Jesucristo desde el vientre de María aceptó la obediencia dada á él por el Padre, acerca de su pasión y muerte: Facius  obediens usqve ad mortem; pues que desde el vientre de María previó los azotes, y ofreció a estos sus carnes: previó las espinas y ofrecióles su cabeza: previó las bofetadas y ofreció sus mejillas: previó los clavos y ofreció las manos y los pies: previó la cruz y ofreció su vida. De aquí fue, que nuestro Redentor desde la primera infancia, en todos los momentos de su vida padeció un continuo martirio, y este le ofreció sin cesar por nosotros al eterno Padre.

Pero lo que mas le afligió fue la vista de los pecados que debían cometer los hombres, aun después de su penosa redención. Conocía bien con su luz divina la malicia de todos los pecados, y para quitarlos venia al mundo; mas viendo además un número grande que se habían de cometer después, esto dio mayor pena al corazón de Jesús, que las penas que han padecido y padecerán todos los hombres de la tierra.

Afectos y súplicas.

Dulce Redentor mío, ¿cuándo será que yo comience a ser agradecido a vuestra bondad infinita? ¿Cuándo comenzaré a reconocer el amor que me habéis tenido, y las penas que por mí habéis sufrido? Hasta aquí en vez de amor y gratitud os he dado ofensas y desprecios. ¿Deberé, pues, seguir siempre viviendo ingrato a Vos, Dios mío, que nada habéis excusado por conquistaros mi amor? No, Jesús mío, no ha de ser así. Yo quiero en los días que me restan de vida seros agradecido, y Vos me habéis de ayudar.

Si os he ofendido, vuestras penas y vuestra muerte son mi esperanza. Vos habéis prometido perdonar al que se arrepiente.

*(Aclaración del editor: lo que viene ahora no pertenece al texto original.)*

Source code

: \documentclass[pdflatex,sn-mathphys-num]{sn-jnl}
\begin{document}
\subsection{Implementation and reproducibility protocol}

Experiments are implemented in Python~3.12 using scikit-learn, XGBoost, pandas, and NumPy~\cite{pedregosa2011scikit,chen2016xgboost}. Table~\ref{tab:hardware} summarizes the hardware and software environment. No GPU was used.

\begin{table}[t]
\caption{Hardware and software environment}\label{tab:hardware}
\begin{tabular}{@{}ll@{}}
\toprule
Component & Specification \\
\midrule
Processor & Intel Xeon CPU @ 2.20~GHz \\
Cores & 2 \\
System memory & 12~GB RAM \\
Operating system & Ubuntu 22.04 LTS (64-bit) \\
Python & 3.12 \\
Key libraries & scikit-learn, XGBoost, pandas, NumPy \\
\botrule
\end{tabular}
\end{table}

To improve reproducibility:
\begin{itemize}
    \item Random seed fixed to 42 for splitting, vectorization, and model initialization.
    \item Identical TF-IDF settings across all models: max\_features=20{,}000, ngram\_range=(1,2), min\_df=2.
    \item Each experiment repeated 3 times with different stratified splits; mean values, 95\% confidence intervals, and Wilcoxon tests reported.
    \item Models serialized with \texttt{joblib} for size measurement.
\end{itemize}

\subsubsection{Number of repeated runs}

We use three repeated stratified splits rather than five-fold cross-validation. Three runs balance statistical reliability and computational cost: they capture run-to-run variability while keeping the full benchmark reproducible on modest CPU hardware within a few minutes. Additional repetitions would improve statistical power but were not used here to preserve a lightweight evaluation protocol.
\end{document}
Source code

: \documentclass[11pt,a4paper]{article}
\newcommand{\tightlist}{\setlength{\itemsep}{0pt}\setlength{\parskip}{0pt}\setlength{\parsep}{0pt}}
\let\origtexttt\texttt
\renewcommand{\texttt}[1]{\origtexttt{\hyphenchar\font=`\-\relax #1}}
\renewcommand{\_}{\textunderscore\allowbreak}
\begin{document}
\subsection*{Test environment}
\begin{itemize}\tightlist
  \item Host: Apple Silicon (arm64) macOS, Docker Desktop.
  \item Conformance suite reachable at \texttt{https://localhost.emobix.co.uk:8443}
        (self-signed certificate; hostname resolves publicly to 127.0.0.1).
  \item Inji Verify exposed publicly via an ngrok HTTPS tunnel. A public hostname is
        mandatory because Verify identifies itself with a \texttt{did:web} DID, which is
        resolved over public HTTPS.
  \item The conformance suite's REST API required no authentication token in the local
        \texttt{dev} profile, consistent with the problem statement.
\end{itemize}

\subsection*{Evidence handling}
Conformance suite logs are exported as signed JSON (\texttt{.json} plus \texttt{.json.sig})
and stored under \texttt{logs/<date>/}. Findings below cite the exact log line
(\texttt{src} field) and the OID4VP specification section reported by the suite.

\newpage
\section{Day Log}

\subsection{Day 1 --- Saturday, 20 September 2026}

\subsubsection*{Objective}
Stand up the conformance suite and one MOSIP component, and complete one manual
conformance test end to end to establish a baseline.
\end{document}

Yo me arrepiento con toda el alma de haberos despreciado. Cumplid vuestra palabra, amor mío, perdonadme. Oh mi amado Niño, en ese pesebre os contemplo clavado ya en la cruz que tenéis presente y aceptáis por mí.

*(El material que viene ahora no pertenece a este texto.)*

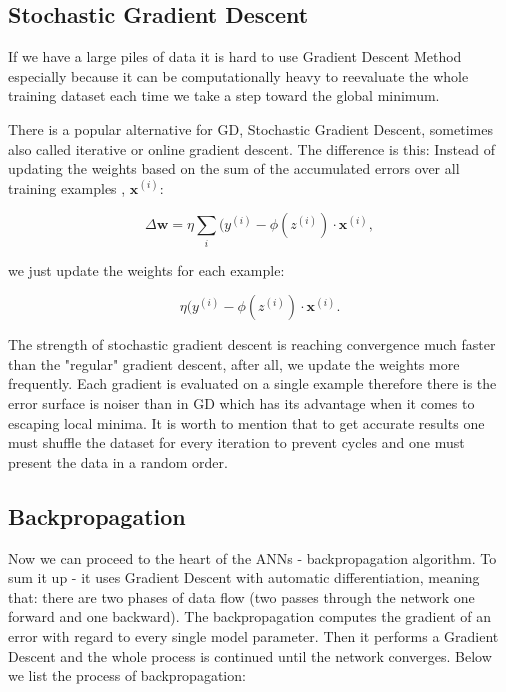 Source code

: \documentclass[a4paper,oneside,openright,11pt]{book}
\begin{document}
\subsection{Stochastic Gradient Descent}

If we have a large piles of data it is hard to use Gradient Descent Method especially because it can be computationally heavy to reevaluate the whole training dataset each time we take a step toward the global minimum.

There is a popular alternative for GD, Stochastic Gradient Descent, sometimes also called iterative or online gradient descent. The difference is this: Instead of updating the weights based on the sum of the accumulated errors over all training examples , $\textbf{x}^{(i)}$:

\begin{equation}
    \Delta \textbf{w} = \eta \sum_{i}^{}(y^{(i)} - \phi(z^{(i)}) \cdot \textbf{x}^{(i)},
\end{equation}


we just update the weights for each example:

\begin{equation}
    \eta (y^{(i)} - \phi(z^{(i)}) \cdot \textbf{x}^{(i)}.
\end{equation}

The strength of stochastic gradient descent is reaching convergence much faster than the "regular" gradient descent, after all, we update the weights more frequently. Each gradient is evaluated on a single example therefore there is the error surface is noiser than in GD which has its advantage when it comes to escaping local minima. It is worth to mention that to get accurate results one must shuffle the dataset for every iteration to prevent cycles and one must present the data in a random order. \cite{raschka}

\subsection{Backpropagation}

Now we can proceed to the heart of the ANNs - backpropagation algorithm. To sum it up - it uses Gradient Descent with automatic differentiation, meaning that: there are two phases of data flow (two passes through the network one forward and one backward). The backpropagation computes the gradient of an error with regard to every single model parameter. Then it performs a Gradient Descent and the whole process is continued until the network converges. Below we list the process of backpropagation:
\end{document}

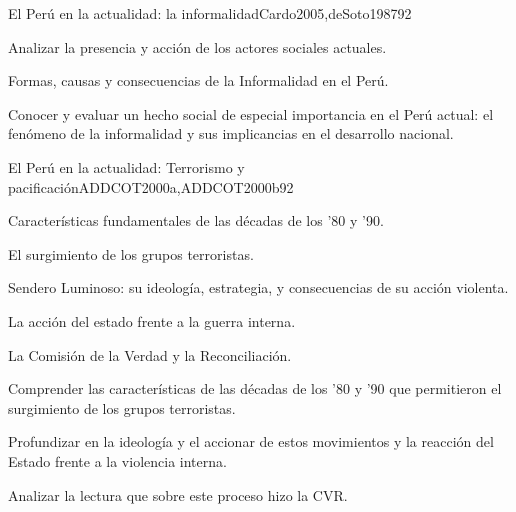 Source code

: \begin{syllabus}
\begin{unit}{El Perú en la actualidad: la informalidad}{Cardo2005,deSoto1987}{9}{2}
\begin{topics}
      \item Analizar la presencia y acción de los actores sociales actuales.
      \item Formas, causas y consecuencias de la Informalidad en el Perú.
\end{topics}

\begin{learningoutcomes}
      \item Conocer y evaluar un hecho social de especial importancia en el Perú actual: el fenómeno de la informalidad y sus implicancias en el desarrollo nacional.
\end{learningoutcomes}
\end{unit}

\begin{unit}{El Perú en la actualidad: Terrorismo y pacificación}{ADDCOT2000a,ADDCOT2000b}{9}{2}
\begin{topics}
      \item Características fundamentales de las décadas de los '80 y '90.
      \item El surgimiento de los grupos terroristas.
      \item Sendero Luminoso: su ideología, estrategia, y consecuencias de su acción violenta.
      \item La acción del estado frente a la guerra interna.
      \item La Comisión de la Verdad y la Reconciliación.
\end{topics}
\begin{learningoutcomes}
      \item Comprender las características de las décadas de los '80 y '90 que permitieron el surgimiento de los grupos terroristas.
      \item Profundizar en la ideología y el accionar de estos movimientos y la reacción del Estado frente a la violencia interna.
      \item Analizar la lectura que sobre este proceso hizo la CVR.
\end{learningoutcomes}
\end{unit}

\begin{coursebibliography}
\end{coursebibliography}

\end{syllabus}

%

Infante mío crucificado, os diré, yo os doy gracias y os amo. Vos sobre esa paja, padeciendo por mí, y preparándoos ya para morir por mi amor, me convidáis y mandáis que os ame diciendo: Amarás al Señor tu Dios. Y yo no deseo otro que amaros. Ya, pues, que de mí queréis ser amado, dadme todo el amor que de mí exigís. El amor hacia Vos es don vuestro, y el don más grande que podéis hacer a un alma.

Aceptad, o Jesús mío, por amante vuestro un pecador que tanto os ha ofendido. Vos habéis venido del cielo a buscar las ovejuelas perdidas: buscadme, pues, que yo no busco a otro que a Vos. Queréis mi alma, y ella no quiere a otro que a Vos. Amáis a quien os ama diciendo: Diligentes me diligo. Yo os amo, amadme también Vos, y si me amáis, atadme a vuestro amor, y atadme de manera que no pueda se pararme más de Vos. María madre mía, ayudadme. Sea también vuestra gloria ver amado a vuestro Hijo de un miserable pecador, que antes tanto le ha ofendido.